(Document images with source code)
----

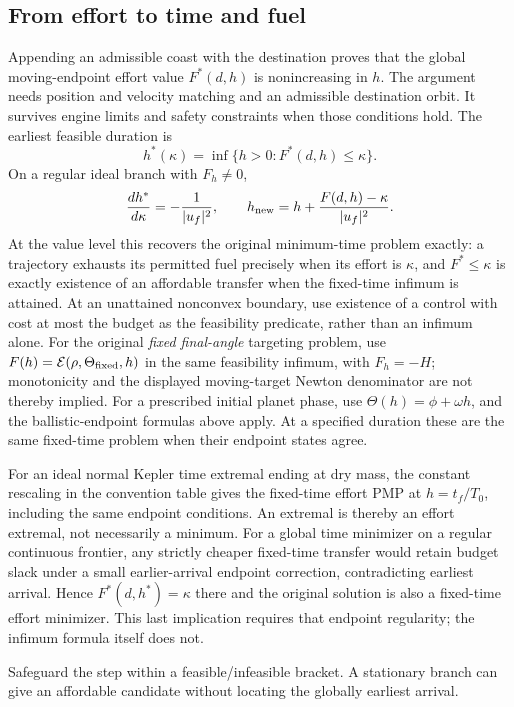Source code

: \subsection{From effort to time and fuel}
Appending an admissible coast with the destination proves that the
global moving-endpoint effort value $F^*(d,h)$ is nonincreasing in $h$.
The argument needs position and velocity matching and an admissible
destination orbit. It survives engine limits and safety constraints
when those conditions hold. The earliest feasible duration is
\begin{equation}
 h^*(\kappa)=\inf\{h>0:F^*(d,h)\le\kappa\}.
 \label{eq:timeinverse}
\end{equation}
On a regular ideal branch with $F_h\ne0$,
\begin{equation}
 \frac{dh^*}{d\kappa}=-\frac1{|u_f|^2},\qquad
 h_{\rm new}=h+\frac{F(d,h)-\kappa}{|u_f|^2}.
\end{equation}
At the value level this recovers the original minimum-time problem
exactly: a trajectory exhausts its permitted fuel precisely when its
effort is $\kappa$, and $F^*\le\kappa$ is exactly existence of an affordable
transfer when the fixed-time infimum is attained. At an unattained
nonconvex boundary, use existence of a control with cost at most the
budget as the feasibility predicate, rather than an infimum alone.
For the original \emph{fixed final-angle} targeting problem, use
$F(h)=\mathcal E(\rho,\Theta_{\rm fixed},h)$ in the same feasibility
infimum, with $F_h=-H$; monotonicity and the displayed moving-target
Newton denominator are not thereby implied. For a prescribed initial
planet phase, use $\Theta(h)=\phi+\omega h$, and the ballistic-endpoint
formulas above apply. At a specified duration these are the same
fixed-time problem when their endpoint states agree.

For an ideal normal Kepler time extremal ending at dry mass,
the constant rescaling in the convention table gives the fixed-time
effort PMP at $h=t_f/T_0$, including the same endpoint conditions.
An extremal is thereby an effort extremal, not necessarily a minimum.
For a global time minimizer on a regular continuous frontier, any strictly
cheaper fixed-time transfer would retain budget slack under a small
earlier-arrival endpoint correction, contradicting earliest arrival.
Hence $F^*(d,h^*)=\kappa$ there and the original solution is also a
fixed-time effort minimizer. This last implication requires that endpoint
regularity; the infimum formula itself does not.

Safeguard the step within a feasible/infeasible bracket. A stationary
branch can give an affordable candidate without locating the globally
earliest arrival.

----

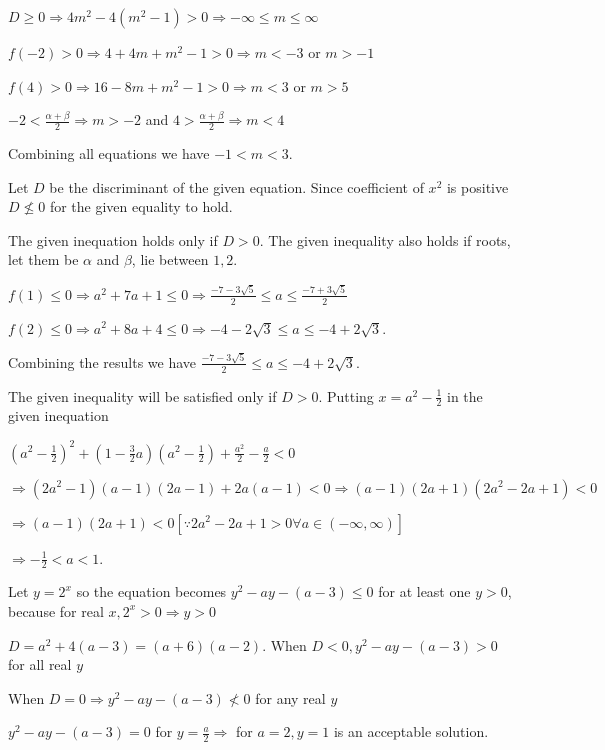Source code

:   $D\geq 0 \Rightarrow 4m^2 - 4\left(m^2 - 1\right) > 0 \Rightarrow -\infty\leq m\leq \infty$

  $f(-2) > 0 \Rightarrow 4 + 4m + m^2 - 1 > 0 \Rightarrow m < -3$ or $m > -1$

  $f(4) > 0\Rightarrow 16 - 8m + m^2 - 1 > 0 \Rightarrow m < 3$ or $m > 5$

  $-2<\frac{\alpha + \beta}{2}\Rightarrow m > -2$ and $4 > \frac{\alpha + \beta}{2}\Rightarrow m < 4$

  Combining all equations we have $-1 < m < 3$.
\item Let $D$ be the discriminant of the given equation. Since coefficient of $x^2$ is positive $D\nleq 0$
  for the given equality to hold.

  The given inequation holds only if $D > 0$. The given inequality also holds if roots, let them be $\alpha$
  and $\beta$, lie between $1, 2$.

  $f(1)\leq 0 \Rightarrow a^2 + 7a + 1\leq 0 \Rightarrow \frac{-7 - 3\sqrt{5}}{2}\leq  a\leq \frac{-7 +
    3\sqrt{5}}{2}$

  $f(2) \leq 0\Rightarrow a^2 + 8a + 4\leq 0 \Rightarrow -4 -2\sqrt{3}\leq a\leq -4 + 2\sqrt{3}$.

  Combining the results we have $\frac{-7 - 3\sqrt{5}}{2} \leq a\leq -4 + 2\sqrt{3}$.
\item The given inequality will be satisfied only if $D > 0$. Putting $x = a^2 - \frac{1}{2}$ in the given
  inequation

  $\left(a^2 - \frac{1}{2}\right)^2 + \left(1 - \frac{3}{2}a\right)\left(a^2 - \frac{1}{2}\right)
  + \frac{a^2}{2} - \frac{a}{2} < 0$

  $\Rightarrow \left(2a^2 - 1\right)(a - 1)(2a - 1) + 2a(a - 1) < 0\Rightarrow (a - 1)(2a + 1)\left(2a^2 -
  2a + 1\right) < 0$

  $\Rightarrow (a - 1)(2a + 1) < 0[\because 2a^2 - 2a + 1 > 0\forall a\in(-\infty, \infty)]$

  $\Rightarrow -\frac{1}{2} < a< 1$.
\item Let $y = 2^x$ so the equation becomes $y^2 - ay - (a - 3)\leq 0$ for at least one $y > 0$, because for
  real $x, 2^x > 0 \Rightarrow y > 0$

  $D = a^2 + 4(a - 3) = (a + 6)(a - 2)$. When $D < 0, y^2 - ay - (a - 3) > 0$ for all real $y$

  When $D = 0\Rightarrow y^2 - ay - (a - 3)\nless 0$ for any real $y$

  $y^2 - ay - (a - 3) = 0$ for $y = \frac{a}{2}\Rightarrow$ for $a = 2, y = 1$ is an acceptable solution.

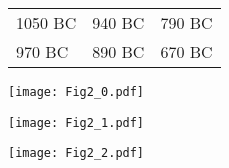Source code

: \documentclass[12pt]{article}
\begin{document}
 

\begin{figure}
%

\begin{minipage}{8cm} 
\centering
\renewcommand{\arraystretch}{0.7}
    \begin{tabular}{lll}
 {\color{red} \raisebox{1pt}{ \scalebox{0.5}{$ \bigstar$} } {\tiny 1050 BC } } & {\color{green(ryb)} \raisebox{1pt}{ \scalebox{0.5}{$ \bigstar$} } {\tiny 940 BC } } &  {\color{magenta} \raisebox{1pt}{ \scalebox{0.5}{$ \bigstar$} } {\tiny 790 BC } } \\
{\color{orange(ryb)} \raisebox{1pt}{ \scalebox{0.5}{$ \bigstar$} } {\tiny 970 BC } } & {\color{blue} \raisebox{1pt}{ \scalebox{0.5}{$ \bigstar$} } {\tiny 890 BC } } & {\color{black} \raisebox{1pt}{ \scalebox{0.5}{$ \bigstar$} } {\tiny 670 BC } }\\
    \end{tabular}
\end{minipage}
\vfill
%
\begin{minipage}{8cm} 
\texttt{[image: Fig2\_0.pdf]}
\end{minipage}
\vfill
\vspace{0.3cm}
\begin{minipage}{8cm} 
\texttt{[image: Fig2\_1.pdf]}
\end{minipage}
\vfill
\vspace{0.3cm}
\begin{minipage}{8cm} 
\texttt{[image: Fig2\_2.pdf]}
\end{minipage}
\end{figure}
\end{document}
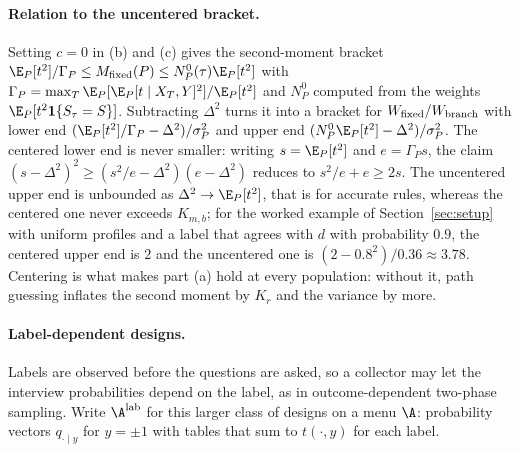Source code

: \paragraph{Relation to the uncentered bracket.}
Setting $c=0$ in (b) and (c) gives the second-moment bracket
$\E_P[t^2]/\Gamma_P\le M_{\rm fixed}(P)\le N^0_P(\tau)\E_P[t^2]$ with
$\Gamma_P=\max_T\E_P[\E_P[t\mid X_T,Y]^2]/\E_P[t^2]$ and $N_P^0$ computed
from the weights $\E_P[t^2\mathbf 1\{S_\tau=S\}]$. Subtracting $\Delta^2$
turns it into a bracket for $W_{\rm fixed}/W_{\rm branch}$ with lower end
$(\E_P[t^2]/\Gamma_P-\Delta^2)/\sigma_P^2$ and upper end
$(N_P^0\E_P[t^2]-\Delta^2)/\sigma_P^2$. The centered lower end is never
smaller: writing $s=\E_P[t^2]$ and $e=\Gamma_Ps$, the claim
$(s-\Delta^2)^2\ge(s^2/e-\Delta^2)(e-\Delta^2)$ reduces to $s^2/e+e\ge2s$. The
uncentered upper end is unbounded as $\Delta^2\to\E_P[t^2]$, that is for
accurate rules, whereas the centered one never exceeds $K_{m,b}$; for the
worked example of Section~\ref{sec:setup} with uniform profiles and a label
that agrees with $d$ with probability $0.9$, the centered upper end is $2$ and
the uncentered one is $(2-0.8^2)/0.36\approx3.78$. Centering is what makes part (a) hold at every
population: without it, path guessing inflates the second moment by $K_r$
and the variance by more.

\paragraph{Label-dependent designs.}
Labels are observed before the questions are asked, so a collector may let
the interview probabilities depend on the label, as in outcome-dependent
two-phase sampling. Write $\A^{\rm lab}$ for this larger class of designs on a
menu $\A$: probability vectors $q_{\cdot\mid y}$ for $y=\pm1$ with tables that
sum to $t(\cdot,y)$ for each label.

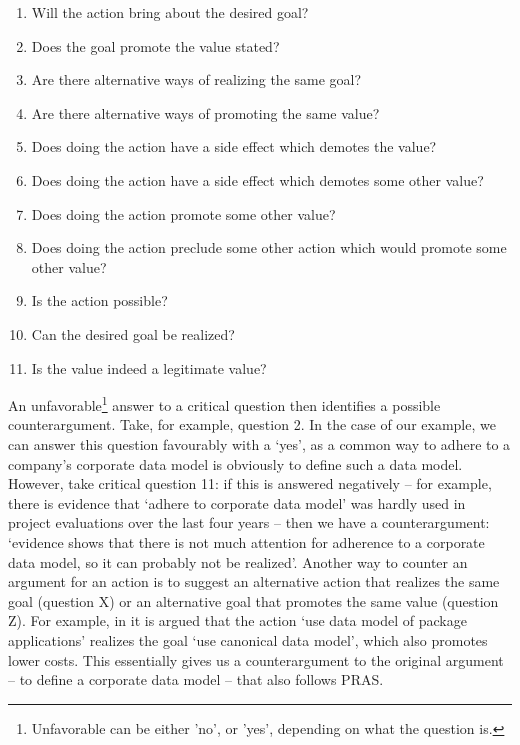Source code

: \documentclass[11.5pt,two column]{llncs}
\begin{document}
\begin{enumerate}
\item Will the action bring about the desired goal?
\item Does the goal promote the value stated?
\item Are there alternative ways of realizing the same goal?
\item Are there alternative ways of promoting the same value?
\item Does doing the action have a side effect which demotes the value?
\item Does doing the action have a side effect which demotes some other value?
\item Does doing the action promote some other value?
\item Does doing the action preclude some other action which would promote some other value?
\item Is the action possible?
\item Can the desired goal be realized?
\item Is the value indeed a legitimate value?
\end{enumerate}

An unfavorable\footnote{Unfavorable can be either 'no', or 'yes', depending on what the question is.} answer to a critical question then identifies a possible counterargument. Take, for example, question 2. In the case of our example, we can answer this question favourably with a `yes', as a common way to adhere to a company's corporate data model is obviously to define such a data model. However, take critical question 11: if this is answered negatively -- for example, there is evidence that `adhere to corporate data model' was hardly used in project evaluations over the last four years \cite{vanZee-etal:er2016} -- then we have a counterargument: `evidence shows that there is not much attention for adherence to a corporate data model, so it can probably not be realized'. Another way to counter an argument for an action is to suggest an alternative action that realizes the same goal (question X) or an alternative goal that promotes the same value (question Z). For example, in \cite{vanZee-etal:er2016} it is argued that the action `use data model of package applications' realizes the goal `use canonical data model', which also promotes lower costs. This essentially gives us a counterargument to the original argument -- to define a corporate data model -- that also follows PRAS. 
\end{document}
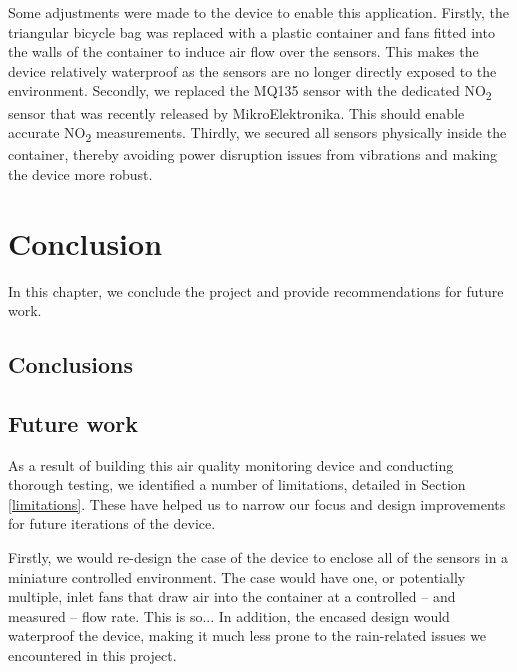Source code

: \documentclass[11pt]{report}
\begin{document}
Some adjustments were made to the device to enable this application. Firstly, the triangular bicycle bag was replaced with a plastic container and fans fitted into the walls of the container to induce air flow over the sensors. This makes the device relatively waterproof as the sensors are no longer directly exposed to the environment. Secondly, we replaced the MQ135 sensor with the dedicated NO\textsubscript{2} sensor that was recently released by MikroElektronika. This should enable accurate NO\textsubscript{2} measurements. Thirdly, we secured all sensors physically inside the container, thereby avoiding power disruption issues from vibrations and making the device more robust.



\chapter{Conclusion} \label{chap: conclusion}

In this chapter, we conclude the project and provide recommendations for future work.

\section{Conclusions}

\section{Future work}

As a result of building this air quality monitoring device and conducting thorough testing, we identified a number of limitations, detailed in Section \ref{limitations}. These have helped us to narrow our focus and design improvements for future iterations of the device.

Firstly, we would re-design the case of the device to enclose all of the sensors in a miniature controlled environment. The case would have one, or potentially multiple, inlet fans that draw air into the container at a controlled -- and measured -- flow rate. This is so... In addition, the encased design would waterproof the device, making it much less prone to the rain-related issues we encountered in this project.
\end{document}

----

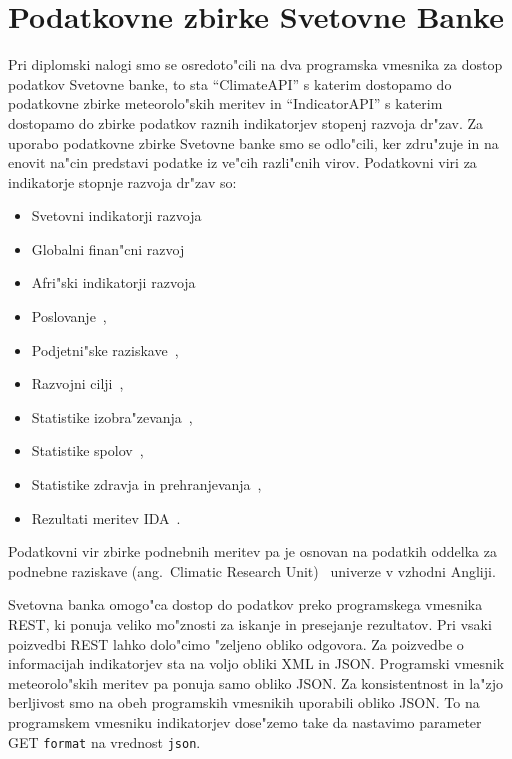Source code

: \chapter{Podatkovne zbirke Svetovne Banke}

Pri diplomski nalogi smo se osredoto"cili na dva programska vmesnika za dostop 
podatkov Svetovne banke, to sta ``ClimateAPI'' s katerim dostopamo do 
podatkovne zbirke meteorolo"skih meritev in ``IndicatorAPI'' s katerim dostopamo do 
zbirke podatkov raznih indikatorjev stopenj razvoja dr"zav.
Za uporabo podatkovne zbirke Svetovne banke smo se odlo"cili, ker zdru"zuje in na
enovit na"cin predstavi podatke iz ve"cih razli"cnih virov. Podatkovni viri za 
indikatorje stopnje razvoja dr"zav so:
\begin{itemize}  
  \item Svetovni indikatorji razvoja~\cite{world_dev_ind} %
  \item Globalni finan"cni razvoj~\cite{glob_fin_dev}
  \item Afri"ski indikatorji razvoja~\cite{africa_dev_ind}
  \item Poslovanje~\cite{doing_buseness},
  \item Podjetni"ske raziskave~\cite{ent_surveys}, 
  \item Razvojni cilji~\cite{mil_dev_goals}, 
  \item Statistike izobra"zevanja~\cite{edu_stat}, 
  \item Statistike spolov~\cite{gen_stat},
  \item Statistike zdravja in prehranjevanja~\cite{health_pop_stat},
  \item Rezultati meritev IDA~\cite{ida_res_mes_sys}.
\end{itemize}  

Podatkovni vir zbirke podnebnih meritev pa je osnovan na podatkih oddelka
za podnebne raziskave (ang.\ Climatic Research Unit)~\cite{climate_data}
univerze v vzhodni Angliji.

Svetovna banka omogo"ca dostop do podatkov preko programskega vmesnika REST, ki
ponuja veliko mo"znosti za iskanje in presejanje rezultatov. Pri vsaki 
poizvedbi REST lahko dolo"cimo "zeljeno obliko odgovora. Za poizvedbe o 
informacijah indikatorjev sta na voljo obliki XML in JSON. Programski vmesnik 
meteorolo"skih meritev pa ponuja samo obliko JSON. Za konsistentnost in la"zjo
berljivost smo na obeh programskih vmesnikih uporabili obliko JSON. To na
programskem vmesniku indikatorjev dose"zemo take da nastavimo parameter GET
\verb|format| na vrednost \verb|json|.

----

» Exercise objective
Go through the entries above and copy out every line that includes the word "dependent".

» Response to this exercise
\paragraph{Label-dependent designs.}
the interview probabilities depend on the label, as in outcome-dependent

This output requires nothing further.